You’ve heard of “Humans of New York,” photographer Brandon Stanton’s series of interviews with random people on the streets of the Big Apple. What began in 2010 as a collection of photos morphed into a book and blog that has gained cultural cache in the form of 18 million Facebook followers and hundreds of imitators in cities around the world. Among those expressing their sincere flattery: a group of MBA students at Vanderbilt University’s Owen Graduate School of Management.
“Humans of Owen,” led by four Owen MBAs, uses live storytelling events and one-on-one chats over coffee to give students, faculty, and staff a chance to share their backgrounds and personal stories and learn more about each other. In the process they’ve brought the Owen community together in an unprecedented way.
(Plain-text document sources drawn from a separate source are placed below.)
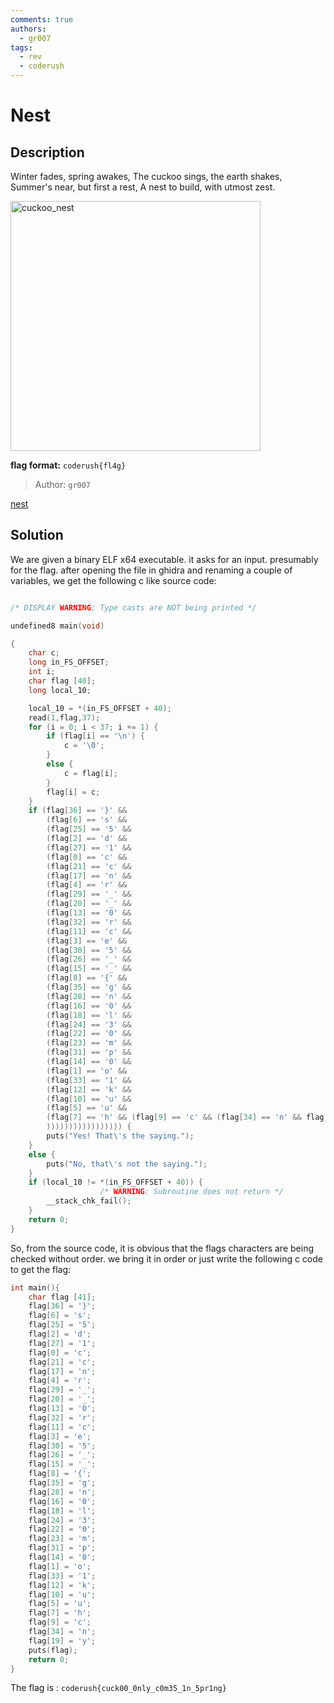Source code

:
 ```yaml
---
comments: true
authors:
  - gr007
tags:
  - rev
  - coderush
---
```


# Nest

## Description

Winter fades, spring awakes,
The cuckoo sings, the earth shakes,
Summer's near, but first a rest,
A nest to build, with utmost zest.

<img src="https://cdn.discordapp.com/attachments/997271582005264384/1085989730694479922/gr007_cuckoos_nest_built_with_care_has_eggs_inside_ultra_realis_2ff72d76-5200-4465-a47b-92c96ff6f4c8.png"  width="400"  height="400" alt="cuckoo_nest">

**flag format:** `coderush{fl4g}`

>Author: `gr007`

[nest](nest)

## Solution

We are given a binary ELF x64 executable. it asks for an input. presumably for the flag.
after opening the file in ghidra and renaming a couple of variables, we get the following c like source code:
```c

/* DISPLAY WARNING: Type casts are NOT being printed */

undefined8 main(void)

{
    char c;
    long in_FS_OFFSET;
    int i;
    char flag [40];
    long local_10;

    local_10 = *(in_FS_OFFSET + 40);
    read(1,flag,37);
    for (i = 0; i < 37; i += 1) {
        if (flag[i] == '\n') {
            c = '\0';
        }
        else {
            c = flag[i];
        }
        flag[i] = c;
    }
    if (flag[36] == '}' &&
        (flag[6] == 's' &&
        (flag[25] == '5' &&
        (flag[2] == 'd' &&
        (flag[27] == '1' &&
        (flag[0] == 'c' &&
        (flag[21] == 'c' &&
        (flag[17] == 'n' &&
        (flag[4] == 'r' &&
        (flag[29] == '_' &&
        (flag[20] == '_' &&
        (flag[13] == '0' &&
        (flag[32] == 'r' &&
        (flag[11] == 'c' &&
        (flag[3] == 'e' &&
        (flag[30] == '5' &&
        (flag[26] == '_' &&
        (flag[15] == '_' &&
        (flag[8] == '{' &&
        (flag[35] == 'g' &&
        (flag[28] == 'n' &&
        (flag[16] == '0' &&
        (flag[18] == 'l' &&
        (flag[24] == '3' &&
        (flag[22] == '0' &&
        (flag[23] == 'm' &&
        (flag[31] == 'p' &&
        (flag[14] == '0' &&
        (flag[1] == 'o' &&
        (flag[33] == '1' &&
        (flag[12] == 'k' &&
        (flag[10] == 'u' &&
        (flag[5] == 'u' &&
        (flag[7] == 'h' && (flag[9] == 'c' && (flag[34] == 'n' && flag[19] == 'y')))))))))))))))))))
        ))))))))))))))))) {
        puts("Yes! That\'s the saying.");
    }
    else {
        puts("No, that\'s not the saying.");
    }
    if (local_10 != *(in_FS_OFFSET + 40)) {
                    /* WARNING: Subroutine does not return */
        __stack_chk_fail();
    }
    return 0;
}


```

So, from the source code, it is obvious that the flags characters are being checked without order. we bring it in order
or just write the following c code to get the flag:
```c
int main(){
    char flag [41];
    flag[36] = '}';
    flag[6] = 's';
    flag[25] = '5';
    flag[2] = 'd';
    flag[27] = '1';
    flag[0] = 'c';
    flag[21] = 'c';
    flag[17] = 'n';
    flag[4] = 'r';
    flag[29] = '_';
    flag[20] = '_';
    flag[13] = '0';
    flag[32] = 'r';
    flag[11] = 'c';
    flag[3] = 'e';
    flag[30] = '5';
    flag[26] = '_';
    flag[15] = '_';
    flag[8] = '{';
    flag[35] = 'g';
    flag[28] = 'n';
    flag[16] = '0';
    flag[18] = 'l';
    flag[24] = '3';
    flag[22] = '0';
    flag[23] = 'm';
    flag[31] = 'p';
    flag[14] = '0';
    flag[1] = 'o';
    flag[33] = '1';
    flag[12] = 'k';
    flag[10] = 'u';
    flag[5] = 'u';
    flag[7] = 'h';
    flag[9] = 'c';
    flag[34] = 'n';
    flag[19] = 'y';
    puts(flag);
    return 0;
}

```

The flag is : `coderush{cuck00_0nly_c0m35_1n_5pr1ng}`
“We came up with the concept this summer,” says James Murray, HoO co-founder and second-year MBA candidate. “We felt like we were living in an environment where our country was becoming more polarized, and we wanted to do what we could to bring our own community together. We saw an opportunity to celebrate all the unique differences and all the backgrounds and perspectives that make us a community.”
B-SCHOOL: AN OPPORTUNITY TO PRACTICE EMPATHY
HoO began via grassroots storytelling recruitment. Kirsten Kelly, also a co-founder and second-year MBA candidate, says it began with one-on-one interviews that the founders called “coffee chats.” They and others who wanted to get involved reached out to classmates they thought might have a unique background — or those they wanted to get to know better.
They would talk and share their stories in an intimate, private setting. Kelly says the chats helped to build awareness about HoO and helped them find people who might participate in the HoO live events. And that’s still the case because the chats are still going on.
A big theme for HoO? Murray says empathy and becoming an empathetic business leader. MBAs will most likely head off to various companies after graduation, where they’ll be leading people who are very different from them. To be an effective leader, he says, they have to be empathetic to differences, and they have to be willing to break down barriers and understand what makes people unique.
“Being in business school, we have classmates from maybe 20 or 30 countries, and people from all across the United States,” Murray says. “It’s really an opportunity to practice empathetic leadership. There are few other places where we could interact with people from so many different backgrounds and perspectives.”
‘HEARING SOMEONE TELL THEIR STORY IN PERSON IS VERY POWERFUL’
Live storytelling events really got the ball rolling. Each event — one is held every month — lasts for about 30 minutes. Two storytellers speak for about 10 each, sharing stories — perhaps about their childhood — and how they got to be where they are now, or about a specific moment in their lives that influenced how they see the world today.
“I think the experience of hearing someone tell their story in person is very powerful,” Kelly says. “It’s been a very influential way to get this initiative moving. We were able to spark interest through word of mouth, and people would talk about it, and to the storytellers, afterwards.”
One of the first storytellers was second-year Jeff Stephens. He decided to share his story, in part, because he had been really excited about HoO. “When Kirsten Kelly asked me if I’d be one of the first speakers, I kind of had to put my money where my mouth was,” he says.
But Stephens also genuinely wanted to tell his story. “As humans, we instinctively jump to conclusions about people based on superficial observations,” he says. “I’m kind of an introvert and tend to be shy and quiet around people I don’t know well. I think many people interpret that as being aloof, or too cool for school. But that’s not who I am at all.”